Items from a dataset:
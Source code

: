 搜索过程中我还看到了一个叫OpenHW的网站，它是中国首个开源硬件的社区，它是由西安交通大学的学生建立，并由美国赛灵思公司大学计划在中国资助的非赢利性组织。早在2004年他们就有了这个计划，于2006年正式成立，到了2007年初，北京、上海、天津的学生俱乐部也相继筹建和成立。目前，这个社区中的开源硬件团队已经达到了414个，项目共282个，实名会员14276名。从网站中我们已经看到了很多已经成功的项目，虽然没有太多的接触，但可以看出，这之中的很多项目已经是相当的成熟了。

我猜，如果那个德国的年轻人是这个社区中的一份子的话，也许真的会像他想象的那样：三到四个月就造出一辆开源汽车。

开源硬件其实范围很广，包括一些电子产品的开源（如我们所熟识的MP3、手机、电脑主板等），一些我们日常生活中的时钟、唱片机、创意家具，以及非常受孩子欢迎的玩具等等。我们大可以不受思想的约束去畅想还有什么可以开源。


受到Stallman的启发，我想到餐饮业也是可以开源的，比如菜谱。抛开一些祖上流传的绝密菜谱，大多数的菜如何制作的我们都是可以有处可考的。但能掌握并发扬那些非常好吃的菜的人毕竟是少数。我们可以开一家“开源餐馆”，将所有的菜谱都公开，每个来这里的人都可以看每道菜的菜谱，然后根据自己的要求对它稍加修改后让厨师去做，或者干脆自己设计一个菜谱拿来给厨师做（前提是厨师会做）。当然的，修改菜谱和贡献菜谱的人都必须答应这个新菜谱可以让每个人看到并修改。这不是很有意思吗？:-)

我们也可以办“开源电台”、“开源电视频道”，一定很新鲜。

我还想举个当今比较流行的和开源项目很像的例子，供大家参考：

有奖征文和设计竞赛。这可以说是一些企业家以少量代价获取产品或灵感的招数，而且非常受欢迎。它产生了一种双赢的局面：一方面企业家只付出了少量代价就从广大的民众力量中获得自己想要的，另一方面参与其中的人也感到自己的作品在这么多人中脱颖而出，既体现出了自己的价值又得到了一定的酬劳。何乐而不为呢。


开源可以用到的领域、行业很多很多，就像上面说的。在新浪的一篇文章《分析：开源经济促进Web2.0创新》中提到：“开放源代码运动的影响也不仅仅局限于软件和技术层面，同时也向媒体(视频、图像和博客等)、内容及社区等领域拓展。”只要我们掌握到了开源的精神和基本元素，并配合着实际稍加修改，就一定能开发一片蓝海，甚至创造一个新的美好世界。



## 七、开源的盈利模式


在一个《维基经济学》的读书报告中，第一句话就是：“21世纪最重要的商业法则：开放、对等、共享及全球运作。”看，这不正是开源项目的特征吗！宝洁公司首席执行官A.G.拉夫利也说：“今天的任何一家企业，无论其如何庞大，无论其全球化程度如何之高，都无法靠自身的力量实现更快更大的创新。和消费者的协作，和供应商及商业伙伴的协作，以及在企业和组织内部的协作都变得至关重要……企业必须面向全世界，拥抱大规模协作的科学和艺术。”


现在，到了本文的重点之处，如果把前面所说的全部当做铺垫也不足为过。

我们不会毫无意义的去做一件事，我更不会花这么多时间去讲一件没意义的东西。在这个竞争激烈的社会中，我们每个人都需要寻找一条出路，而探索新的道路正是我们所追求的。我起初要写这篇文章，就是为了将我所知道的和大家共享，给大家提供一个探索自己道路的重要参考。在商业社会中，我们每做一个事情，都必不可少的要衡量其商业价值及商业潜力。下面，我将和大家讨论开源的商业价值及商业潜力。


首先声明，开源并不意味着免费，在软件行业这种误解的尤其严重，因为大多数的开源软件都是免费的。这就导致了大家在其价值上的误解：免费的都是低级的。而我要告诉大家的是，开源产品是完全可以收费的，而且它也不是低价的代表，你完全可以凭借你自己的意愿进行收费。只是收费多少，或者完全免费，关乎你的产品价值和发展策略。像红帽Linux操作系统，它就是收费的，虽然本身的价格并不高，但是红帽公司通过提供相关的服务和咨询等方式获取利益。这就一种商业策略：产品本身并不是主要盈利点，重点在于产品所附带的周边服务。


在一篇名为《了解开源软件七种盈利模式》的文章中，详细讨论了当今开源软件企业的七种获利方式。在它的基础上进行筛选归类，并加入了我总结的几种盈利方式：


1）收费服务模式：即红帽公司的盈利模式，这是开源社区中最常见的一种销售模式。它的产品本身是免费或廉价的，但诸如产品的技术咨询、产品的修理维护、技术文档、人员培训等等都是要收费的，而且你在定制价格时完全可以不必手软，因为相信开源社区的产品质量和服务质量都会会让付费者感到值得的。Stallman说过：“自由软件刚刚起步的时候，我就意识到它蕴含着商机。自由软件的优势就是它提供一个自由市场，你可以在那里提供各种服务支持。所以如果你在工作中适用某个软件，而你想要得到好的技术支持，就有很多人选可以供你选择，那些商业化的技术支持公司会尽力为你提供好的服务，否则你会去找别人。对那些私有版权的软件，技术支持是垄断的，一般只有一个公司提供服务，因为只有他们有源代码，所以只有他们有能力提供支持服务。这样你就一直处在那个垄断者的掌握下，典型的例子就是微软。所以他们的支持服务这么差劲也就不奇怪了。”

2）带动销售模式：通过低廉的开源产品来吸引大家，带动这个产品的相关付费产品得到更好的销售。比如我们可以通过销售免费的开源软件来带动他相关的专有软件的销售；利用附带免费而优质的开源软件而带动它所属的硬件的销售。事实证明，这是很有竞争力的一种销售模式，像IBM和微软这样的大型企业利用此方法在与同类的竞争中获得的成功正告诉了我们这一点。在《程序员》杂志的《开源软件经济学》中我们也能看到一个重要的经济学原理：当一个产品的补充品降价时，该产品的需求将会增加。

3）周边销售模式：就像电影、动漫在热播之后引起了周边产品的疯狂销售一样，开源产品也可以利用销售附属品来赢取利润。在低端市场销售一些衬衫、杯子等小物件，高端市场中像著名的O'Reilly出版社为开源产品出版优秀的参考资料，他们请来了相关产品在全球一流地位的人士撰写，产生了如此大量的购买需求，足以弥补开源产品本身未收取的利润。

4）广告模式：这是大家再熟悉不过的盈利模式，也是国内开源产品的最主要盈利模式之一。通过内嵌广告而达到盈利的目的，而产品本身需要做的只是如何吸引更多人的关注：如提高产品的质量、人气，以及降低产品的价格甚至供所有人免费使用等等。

--- Exercise requirements ---
Copy exactly the line containing "3）周边销售模式：就像电影、" and every line after it, ending with the last line of the records above.

--- Your response ---
3）周边销售模式：就像电影、动漫在热播之后引起了周边产品的疯狂销售一样，开源产品也可以利用销售附属品来赢取利润。在低端市场销售一些衬衫、杯子等小物件，高端市场中像著名的O'Reilly出版社为开源产品出版优秀的参考资料，他们请来了相关产品在全球一流地位的人士撰写，产生了如此大量的购买需求，足以弥补开源产品本身未收取的利润。

4）广告模式：这是大家再熟悉不过的盈利模式，也是国内开源产品的最主要盈利模式之一。通过内嵌广告而达到盈利的目的，而产品本身需要做的只是如何吸引更多人的关注：如提高产品的质量、人气，以及降低产品的价格甚至供所有人免费使用等等。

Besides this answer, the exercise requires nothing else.